Il lavoro del primo giorno

Domanda: per quali problemi dovete unire le forze per affrontare le vostre sfide?

Risposta: i nostri progetti strategici.

Il primo giorno abbiamo quindi lavorato su:

  • Definire le priorità strategiche
  • Definire per ogni strategia una persona responsabile nel gruppo e uno sponsor all’interno del Comitato esecutivo
  • Definire per ogni strategia un piano d’azione e identificare i passaggi a breve termine

 

Alla fine del primo giorno avevamo definito tutti i progetti e i piani d’azione per ciascun progetto. Il team è stato sorpreso di essere riuscito a mettere tutto sul tavolo e di aver trovato un accordo sulle priorità strategiche.

Il lavoro del secondo giorno

Dato il successo del primo giorno, le aspettative erano alte per il secondo. I membri del team non avevano idea di cosa volessero fare, ma la notte ha portato consiglio. Inoltre avevo trascorso un’intera giornata osservandoli e osservando le loro dinamiche individuali e collettive. La mattina dopo ho presentato loro tre possibili scenari, aggiungendo che erano benvenute idee migliori.

Hanno deciso di fare un lavoro approfondito sul principale ostacolo condiviso: la messa a terra dei progetti.

Ho chiesto loro di lavorare individualmente e in team sulla base della mappa dell’immunità al cambiamento. Il risultato di questo lavoro profondo è andato ben oltre le mie aspettative, poiché ha permesso loro di iniziare a individuare le difficoltà che avevano dovuto affrontare. Erano sinceri, aperti ma mai aggressivi. Abbiamo lavorato su questioni difficili, come ad esempio: siamo le persone giuste per il Comitato esecutivo? Una risposta negativa avrebbe significato che alcune dei presenti avrebbero potuto essere esclusi.

Risolto questo problema dopo una discussione animata, abbiamo deciso insieme di rivedere l’intera organizzazione delle riunioni del Comitato esecutivo rispondendo alle seguenti domande:

  • Perché esistiamo come Comitato esecutivo? Qual è la nostra ragion d’essere?
  • Come possiamo organizzarci per soddidfare la nostra missione?
  • Quali sono le questioni che dobbiamo discutere in seno al Comitato esecutivo e quali rientrano nell’area di responsabilità degli altri settori?

 

Alla fine del secondo giorno, dopo una discussione approfondita e talvolta difficile, avevamo risposto a tutte le domande, con l’accordo sincero dell’intero team. Abbiamo concluso la giornata con una sequenza di feedback individuali in modo da consentire a ciascun membro del team di esprimere la propria opinione su come porre nuove basi per un proficuo lavoro di squadra.

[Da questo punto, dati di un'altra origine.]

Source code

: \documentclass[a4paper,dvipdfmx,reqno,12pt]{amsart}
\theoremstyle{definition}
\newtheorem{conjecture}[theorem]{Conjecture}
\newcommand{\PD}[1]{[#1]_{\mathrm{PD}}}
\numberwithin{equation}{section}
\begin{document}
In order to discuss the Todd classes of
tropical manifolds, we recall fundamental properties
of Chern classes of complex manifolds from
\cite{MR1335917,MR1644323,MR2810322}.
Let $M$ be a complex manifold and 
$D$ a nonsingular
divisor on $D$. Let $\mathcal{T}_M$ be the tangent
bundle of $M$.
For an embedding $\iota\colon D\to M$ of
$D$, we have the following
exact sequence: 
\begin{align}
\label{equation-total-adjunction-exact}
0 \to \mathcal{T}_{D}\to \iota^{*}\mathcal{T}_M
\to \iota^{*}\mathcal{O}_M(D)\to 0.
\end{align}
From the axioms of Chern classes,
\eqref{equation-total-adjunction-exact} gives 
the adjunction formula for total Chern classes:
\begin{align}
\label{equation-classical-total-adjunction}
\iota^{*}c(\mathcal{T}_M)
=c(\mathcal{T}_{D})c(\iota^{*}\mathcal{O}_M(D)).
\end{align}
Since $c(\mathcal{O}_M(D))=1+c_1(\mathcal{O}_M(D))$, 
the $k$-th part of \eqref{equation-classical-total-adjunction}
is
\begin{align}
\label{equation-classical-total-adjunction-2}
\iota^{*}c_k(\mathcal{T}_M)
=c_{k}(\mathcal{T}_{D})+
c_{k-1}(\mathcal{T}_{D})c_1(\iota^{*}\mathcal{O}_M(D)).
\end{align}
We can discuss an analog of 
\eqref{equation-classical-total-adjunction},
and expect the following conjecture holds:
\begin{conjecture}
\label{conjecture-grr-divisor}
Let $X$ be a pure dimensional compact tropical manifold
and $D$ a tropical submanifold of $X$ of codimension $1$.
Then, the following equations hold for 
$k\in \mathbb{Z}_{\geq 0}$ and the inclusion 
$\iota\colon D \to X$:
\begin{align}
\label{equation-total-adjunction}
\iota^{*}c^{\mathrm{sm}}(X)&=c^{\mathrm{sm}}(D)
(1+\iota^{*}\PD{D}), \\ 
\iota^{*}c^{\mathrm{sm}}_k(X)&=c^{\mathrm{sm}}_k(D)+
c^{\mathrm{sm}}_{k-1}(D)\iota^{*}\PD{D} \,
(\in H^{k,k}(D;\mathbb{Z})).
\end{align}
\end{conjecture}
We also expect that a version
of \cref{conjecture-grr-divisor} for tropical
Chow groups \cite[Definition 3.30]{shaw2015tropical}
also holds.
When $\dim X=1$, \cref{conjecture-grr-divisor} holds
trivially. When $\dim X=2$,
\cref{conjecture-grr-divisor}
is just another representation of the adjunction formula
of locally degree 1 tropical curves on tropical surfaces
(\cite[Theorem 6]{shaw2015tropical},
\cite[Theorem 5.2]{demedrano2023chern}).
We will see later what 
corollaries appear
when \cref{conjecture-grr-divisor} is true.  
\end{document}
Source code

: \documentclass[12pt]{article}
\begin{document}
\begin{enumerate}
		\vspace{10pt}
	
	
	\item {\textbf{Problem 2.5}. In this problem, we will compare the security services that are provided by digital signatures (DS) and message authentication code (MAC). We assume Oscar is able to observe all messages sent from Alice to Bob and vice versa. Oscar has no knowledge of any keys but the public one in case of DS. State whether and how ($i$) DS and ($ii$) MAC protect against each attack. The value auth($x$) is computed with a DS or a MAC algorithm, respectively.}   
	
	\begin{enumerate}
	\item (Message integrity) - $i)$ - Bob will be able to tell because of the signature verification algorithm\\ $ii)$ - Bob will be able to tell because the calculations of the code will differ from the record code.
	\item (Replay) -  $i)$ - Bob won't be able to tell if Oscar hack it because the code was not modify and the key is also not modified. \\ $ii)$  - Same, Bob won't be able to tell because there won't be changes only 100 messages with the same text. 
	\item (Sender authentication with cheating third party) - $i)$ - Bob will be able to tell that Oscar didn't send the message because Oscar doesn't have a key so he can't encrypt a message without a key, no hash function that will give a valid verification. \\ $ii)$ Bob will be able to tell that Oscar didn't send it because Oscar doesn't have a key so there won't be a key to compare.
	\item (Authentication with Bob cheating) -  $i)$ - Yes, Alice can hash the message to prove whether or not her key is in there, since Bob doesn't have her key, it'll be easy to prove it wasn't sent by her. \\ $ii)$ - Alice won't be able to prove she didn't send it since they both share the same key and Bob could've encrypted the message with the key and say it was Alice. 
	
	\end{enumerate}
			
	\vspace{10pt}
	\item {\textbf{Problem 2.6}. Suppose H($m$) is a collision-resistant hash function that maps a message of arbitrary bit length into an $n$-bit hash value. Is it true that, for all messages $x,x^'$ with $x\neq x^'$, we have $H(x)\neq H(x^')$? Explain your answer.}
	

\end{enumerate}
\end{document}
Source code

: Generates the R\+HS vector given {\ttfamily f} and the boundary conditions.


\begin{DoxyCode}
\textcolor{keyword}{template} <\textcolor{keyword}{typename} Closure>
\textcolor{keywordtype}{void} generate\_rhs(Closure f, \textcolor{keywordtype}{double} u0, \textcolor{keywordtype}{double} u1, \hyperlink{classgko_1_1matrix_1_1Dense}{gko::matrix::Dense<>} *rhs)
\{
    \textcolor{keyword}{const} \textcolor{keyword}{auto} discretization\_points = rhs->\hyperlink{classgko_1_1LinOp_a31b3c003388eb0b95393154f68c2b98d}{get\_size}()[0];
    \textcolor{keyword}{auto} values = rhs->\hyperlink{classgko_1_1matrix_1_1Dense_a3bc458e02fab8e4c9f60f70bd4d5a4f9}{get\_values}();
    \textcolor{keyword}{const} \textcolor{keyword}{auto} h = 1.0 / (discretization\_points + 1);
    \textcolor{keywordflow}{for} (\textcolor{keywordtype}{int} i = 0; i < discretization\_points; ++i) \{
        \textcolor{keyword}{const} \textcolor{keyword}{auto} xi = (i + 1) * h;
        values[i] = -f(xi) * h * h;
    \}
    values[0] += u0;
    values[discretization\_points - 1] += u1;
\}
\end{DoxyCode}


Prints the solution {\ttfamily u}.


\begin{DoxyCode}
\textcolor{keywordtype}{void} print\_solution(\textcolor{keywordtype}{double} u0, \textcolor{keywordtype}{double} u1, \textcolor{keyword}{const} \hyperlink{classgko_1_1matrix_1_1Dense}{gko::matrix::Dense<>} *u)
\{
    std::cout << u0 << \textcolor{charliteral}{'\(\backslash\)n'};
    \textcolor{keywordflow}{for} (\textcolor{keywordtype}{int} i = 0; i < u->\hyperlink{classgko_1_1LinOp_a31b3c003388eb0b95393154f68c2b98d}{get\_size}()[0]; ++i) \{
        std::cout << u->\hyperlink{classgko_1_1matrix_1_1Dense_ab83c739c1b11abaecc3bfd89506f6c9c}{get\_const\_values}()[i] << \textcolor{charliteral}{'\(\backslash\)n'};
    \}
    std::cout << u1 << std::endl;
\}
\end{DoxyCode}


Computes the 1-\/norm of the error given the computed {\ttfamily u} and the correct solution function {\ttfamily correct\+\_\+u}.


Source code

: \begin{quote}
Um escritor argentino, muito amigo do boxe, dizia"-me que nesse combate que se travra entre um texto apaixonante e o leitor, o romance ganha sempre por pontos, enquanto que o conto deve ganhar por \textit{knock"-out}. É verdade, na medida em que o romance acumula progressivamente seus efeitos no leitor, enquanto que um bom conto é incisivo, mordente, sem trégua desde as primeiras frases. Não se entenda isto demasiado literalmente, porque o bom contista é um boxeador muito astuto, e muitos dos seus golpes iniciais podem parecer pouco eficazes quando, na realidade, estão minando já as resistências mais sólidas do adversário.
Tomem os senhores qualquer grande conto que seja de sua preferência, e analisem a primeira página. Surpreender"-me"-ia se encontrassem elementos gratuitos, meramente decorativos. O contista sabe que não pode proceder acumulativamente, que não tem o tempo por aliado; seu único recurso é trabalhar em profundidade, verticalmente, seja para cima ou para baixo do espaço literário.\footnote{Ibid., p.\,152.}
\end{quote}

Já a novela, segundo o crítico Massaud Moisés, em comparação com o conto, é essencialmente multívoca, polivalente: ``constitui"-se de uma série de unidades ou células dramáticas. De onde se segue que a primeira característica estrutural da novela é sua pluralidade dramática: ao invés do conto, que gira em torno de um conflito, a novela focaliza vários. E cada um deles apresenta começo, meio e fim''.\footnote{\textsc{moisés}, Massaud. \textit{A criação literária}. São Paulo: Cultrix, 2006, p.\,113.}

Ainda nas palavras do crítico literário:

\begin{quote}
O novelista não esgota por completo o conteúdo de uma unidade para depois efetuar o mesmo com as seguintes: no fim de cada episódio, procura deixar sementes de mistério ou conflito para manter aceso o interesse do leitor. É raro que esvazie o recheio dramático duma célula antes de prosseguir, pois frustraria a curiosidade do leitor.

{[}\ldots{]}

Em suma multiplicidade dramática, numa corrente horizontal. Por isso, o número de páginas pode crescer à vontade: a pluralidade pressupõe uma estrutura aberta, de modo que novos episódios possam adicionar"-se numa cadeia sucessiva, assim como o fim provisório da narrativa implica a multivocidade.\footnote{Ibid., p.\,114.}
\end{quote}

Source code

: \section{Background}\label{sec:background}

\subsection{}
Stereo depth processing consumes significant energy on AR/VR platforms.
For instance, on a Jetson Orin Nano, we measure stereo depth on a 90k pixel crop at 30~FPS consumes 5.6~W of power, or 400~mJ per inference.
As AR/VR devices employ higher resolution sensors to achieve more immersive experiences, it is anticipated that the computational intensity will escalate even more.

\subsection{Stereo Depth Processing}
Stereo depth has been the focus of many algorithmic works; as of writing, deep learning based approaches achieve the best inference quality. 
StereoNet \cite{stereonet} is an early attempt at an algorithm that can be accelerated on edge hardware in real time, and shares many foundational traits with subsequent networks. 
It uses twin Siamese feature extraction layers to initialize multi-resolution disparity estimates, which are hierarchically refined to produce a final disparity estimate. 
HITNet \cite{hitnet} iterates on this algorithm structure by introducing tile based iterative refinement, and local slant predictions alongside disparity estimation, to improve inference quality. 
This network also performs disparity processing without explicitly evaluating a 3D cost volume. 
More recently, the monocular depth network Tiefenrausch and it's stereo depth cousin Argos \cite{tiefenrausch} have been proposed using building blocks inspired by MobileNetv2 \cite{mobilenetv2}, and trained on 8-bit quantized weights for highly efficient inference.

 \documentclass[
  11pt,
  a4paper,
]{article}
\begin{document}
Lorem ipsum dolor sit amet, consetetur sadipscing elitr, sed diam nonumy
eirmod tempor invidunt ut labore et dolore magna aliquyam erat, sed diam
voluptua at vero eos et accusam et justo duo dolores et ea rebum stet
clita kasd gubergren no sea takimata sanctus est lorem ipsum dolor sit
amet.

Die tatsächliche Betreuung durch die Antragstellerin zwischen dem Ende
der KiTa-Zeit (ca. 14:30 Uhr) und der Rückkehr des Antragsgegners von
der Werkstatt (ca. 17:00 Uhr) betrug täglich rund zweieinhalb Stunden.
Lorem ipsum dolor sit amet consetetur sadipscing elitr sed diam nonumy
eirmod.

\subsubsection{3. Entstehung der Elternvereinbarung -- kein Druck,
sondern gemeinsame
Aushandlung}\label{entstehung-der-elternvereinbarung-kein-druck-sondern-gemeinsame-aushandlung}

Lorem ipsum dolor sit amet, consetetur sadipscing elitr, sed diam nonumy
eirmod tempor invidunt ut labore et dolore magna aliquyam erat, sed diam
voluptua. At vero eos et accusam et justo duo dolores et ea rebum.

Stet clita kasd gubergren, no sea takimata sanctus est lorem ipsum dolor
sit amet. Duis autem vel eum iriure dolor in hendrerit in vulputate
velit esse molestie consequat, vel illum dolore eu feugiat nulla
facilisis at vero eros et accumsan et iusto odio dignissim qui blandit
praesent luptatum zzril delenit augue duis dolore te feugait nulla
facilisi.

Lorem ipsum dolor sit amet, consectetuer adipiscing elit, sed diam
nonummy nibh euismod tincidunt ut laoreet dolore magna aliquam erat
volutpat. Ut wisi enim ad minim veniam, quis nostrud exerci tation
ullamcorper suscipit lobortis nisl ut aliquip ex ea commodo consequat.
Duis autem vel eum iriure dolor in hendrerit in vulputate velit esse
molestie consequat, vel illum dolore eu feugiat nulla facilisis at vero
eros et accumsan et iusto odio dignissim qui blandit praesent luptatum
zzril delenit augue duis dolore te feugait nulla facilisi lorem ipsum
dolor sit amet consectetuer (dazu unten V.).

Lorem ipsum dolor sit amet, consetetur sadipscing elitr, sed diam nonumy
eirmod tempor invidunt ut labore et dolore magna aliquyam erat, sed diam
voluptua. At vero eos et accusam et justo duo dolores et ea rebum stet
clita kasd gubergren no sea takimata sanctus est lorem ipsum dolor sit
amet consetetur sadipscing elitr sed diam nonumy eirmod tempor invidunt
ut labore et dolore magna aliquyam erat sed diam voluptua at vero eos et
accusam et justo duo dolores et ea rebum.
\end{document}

Le condizioni per il successo

Sono stata profondamente commossa da questo successo inaspettato. Mentre ero in aereo verso casa, avendo ricevuto ringraziamenti ed espressioni di gratitudine, ho dovuto ammettere di aver fatto veramente un buon lavoro. Ero sfinita, perché la tensione causata dal non sapere cosa sarebbe successo e il fatto di dover affrontare, da sola, nove persone esigenti, era considerevole.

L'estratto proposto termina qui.